• **AIM OF THE TASK**: Every line below from the one containing "# Running the application #" through the one containing "This guide explains" is to be printed exactly, with the pictures omitted.
/---
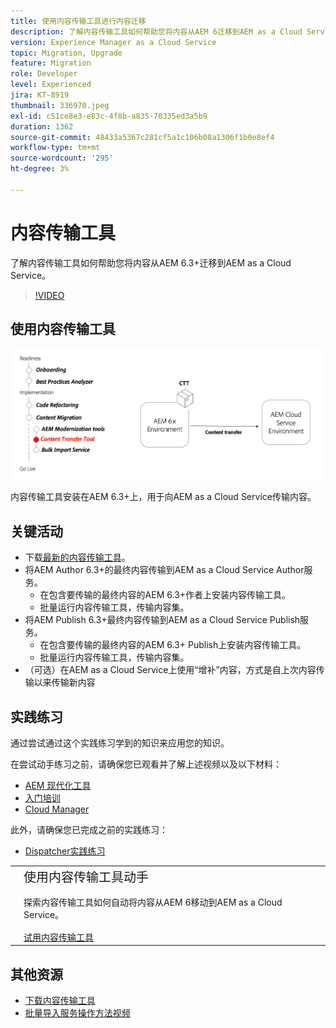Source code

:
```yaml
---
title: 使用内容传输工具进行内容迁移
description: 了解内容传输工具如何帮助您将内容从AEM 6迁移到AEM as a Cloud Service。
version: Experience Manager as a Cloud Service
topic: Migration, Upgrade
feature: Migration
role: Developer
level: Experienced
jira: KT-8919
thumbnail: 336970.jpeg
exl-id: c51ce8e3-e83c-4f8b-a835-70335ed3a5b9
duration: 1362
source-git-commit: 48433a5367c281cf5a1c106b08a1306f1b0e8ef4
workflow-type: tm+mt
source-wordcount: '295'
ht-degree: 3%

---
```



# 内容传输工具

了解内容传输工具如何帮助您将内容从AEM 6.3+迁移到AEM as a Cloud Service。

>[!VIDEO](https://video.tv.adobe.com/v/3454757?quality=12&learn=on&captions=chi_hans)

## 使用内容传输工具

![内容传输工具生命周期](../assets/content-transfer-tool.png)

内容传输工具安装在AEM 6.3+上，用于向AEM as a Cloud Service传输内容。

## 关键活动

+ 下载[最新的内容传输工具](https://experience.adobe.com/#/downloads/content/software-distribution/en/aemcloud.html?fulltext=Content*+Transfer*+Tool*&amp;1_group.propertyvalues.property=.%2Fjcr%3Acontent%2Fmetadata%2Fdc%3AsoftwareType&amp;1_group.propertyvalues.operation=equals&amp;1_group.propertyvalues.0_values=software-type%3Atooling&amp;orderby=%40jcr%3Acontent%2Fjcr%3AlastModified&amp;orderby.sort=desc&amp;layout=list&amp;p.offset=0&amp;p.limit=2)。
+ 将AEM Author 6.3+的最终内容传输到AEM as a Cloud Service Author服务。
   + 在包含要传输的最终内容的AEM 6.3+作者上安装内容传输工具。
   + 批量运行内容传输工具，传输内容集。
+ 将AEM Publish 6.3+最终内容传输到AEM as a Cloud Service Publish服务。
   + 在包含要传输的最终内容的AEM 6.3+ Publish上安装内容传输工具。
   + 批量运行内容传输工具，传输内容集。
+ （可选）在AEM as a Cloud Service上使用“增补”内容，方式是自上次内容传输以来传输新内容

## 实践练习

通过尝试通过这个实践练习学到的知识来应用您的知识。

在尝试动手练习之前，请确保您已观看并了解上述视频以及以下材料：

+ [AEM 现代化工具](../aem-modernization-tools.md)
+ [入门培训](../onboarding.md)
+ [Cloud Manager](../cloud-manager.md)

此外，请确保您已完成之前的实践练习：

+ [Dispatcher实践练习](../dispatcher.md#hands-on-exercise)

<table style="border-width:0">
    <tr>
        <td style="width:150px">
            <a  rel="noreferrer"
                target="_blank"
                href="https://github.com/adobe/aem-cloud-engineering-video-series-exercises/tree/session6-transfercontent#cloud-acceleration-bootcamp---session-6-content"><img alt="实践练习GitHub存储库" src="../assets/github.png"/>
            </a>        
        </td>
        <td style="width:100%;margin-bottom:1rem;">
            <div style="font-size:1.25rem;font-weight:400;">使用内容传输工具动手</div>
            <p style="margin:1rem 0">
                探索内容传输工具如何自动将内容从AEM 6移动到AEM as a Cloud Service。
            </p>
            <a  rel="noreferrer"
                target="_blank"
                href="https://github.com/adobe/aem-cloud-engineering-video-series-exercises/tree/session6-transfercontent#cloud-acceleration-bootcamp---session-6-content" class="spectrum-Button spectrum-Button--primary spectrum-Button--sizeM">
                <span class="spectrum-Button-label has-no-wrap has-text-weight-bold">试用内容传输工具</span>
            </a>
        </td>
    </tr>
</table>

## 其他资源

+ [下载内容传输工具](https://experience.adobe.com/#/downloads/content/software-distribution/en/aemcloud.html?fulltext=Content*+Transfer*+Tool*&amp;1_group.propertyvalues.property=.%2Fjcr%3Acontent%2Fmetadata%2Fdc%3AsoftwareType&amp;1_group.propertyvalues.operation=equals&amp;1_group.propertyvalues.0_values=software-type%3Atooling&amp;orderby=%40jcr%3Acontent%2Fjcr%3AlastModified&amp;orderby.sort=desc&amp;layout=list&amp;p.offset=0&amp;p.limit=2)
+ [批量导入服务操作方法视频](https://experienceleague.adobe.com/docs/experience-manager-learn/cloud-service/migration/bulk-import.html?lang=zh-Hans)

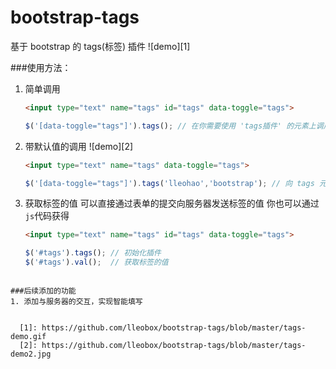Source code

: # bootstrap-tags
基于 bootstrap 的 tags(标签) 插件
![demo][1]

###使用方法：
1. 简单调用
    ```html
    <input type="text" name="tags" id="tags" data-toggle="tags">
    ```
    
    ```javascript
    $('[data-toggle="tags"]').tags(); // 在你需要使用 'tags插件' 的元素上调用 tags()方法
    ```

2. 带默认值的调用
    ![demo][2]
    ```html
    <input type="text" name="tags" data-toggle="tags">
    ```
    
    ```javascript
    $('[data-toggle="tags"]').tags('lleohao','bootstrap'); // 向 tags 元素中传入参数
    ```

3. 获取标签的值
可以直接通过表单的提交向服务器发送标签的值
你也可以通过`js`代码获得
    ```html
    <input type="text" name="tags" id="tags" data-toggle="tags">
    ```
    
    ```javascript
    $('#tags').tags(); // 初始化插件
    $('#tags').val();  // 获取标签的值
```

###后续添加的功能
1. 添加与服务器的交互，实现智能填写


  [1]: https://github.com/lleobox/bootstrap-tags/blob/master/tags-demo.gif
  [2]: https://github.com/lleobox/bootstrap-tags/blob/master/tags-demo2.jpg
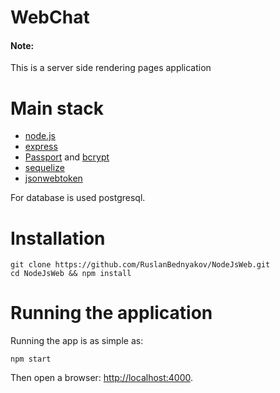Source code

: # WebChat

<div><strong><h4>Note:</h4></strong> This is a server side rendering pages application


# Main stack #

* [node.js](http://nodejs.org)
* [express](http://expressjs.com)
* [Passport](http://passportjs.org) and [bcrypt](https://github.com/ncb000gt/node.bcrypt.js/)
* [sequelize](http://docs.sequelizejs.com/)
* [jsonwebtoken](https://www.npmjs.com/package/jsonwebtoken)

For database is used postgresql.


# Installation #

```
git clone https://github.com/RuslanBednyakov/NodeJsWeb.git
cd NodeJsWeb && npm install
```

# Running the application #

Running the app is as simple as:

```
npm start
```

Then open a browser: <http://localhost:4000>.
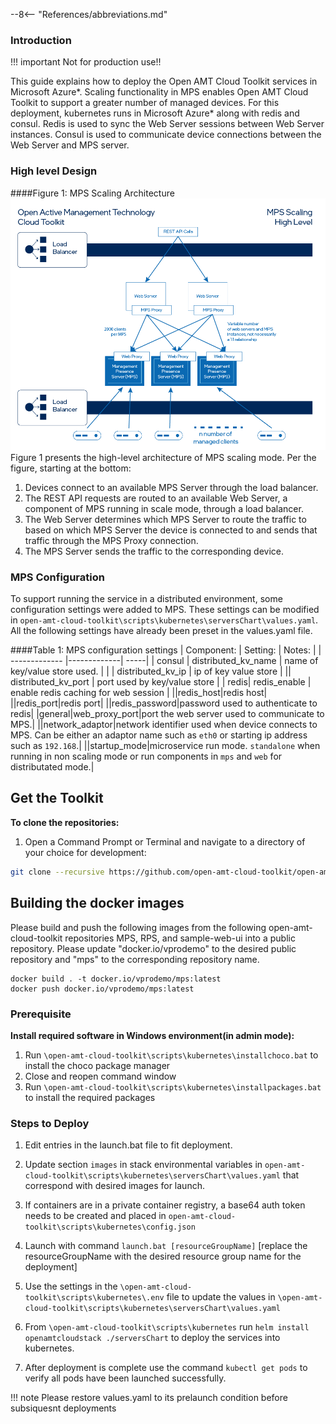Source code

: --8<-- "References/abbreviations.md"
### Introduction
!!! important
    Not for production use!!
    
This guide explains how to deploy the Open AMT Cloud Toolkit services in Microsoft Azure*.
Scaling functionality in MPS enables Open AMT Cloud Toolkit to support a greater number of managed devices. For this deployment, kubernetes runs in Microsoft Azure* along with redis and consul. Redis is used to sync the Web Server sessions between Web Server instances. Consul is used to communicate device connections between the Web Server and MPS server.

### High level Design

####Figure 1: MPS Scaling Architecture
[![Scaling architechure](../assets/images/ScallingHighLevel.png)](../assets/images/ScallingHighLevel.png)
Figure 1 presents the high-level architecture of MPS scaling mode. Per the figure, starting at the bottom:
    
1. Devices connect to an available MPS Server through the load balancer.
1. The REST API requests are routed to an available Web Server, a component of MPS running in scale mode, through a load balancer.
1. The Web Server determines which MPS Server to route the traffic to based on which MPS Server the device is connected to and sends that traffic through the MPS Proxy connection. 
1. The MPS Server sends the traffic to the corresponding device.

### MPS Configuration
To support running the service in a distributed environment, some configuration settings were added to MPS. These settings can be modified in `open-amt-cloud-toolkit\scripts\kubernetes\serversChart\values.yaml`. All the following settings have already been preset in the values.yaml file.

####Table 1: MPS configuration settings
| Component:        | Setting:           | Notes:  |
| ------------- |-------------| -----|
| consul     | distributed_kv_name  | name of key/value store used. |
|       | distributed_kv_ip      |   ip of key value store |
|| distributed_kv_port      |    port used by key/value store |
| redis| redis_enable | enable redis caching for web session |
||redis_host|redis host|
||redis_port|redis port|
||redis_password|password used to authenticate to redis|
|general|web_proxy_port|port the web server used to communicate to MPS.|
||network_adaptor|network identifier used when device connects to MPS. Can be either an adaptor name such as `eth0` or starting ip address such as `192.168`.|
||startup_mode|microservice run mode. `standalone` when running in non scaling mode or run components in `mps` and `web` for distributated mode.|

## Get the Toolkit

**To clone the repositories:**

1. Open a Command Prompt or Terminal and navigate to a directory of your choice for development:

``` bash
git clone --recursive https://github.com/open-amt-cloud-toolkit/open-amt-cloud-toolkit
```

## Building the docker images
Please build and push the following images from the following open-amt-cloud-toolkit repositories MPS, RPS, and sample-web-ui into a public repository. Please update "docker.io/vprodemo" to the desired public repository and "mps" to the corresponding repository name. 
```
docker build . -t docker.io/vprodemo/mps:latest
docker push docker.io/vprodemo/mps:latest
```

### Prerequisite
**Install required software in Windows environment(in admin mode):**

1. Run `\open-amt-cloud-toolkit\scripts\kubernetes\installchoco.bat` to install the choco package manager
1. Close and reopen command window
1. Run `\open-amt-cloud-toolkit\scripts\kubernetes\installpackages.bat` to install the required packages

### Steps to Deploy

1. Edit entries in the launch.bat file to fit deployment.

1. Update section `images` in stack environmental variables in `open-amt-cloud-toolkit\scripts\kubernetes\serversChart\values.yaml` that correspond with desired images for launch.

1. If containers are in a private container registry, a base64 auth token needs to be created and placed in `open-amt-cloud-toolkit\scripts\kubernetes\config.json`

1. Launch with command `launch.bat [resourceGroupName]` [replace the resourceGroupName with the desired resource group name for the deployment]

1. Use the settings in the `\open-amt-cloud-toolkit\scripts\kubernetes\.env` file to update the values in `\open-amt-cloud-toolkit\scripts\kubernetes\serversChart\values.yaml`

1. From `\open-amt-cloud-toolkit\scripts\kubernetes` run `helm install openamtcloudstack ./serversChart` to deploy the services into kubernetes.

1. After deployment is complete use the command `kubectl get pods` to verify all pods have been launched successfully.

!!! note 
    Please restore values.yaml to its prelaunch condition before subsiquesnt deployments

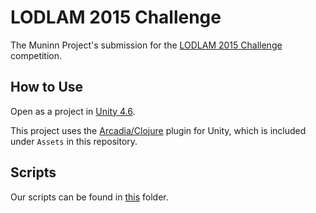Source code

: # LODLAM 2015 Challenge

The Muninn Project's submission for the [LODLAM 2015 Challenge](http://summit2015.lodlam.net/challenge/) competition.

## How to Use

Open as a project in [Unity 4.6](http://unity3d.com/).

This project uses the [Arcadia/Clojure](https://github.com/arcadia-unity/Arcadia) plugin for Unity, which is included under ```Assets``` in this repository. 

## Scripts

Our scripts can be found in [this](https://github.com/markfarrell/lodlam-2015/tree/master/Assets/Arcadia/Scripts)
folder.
\---
• **RESPONSE TO THE TASK**:
# Running the application #

Running the app is as simple as:

```
npm start
```

Then open a browser: <http://localhost:4000>.
Source code

: --8<-- "References/abbreviations.md"
### Introduction
!!! important
    Not for production use!!
    
This guide explains how to deploy the Open AMT Cloud Toolkit services in Microsoft Azure*.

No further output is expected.